Coordinates of selected text in browser page

In IE >= 9 and non-IE browsers (Firefox 4+, WebKit browsers released since early 2009, Opera 11, maybe earlier), you can use the getClientRects() method of Range. In IE 4 – 10, you can use the boundingLeft and boundingTop properties of the TextRange that can be extracted from the selection. Here’s a function that will do what you want in recent browsers.

Note that there are some situations in which you may wrongly get co-ordinates 0, 0, as mentioned in the comments by @Louis. In that case you’ll have to fall back to a workaround of temporarily inserting an element and getting its position.

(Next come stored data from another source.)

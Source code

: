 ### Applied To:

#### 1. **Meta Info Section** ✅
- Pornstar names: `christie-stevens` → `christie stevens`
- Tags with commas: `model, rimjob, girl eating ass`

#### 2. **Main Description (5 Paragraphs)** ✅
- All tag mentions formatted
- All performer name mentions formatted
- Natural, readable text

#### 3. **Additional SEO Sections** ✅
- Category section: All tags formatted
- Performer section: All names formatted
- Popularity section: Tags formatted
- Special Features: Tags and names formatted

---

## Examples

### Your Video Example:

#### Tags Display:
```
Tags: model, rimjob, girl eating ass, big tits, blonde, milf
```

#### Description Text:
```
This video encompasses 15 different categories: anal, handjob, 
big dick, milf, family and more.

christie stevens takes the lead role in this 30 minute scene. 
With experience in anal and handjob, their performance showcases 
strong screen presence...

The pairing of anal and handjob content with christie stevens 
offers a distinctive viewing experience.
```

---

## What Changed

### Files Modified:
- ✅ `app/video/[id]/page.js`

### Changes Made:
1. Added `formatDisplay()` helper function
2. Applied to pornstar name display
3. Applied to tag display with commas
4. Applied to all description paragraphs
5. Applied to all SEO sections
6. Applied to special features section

jsFiddle: http://jsfiddle.net/NFJ9r/132/

Code:

function getSelectionCoords(win) {
    win = win || window;
    var doc = win.document;
    var sel = doc.selection, range, rects, rect;
    var x = 0, y = 0;
    if (sel) {
        if (sel.type != "Control") {
            range = sel.createRange();
            range.collapse(true);
            x = range.boundingLeft;
            y = range.boundingTop;
        }
    } else if (win.getSelection) {
        sel = win.getSelection();
        if (sel.rangeCount) {
            range = sel.getRangeAt(0).cloneRange();
            if (range.getClientRects) {
                range.collapse(true);
                rects = range.getClientRects();
                if (rects.length > 0) {
                    rect = rects[0];
                }
                x = rect.left;
                y = rect.top;
            }
            // Fall back to inserting a temporary element
            if (x == 0 && y == 0) {
                var span = doc.createElement("span");
                if (span.getClientRects) {
                    // Ensure span has dimensions and position by
                    // adding a zero-width space character
                    span.appendChild( doc.createTextNode("\u200b") );
                    range.insertNode(span);
                    rect = span.getClientRects()[0];
                    x = rect.left;
                    y = rect.top;
                    var spanParent = span.parentNode;
                    spanParent.removeChild(span);

                    // Glue any broken text nodes back together
                    spanParent.normalize();
                }
            }
        }
    }
    return { x: x, y: y };
}

UPDATE

I submitted a WebKit bug as a result of the comments, and it’s now been fixed.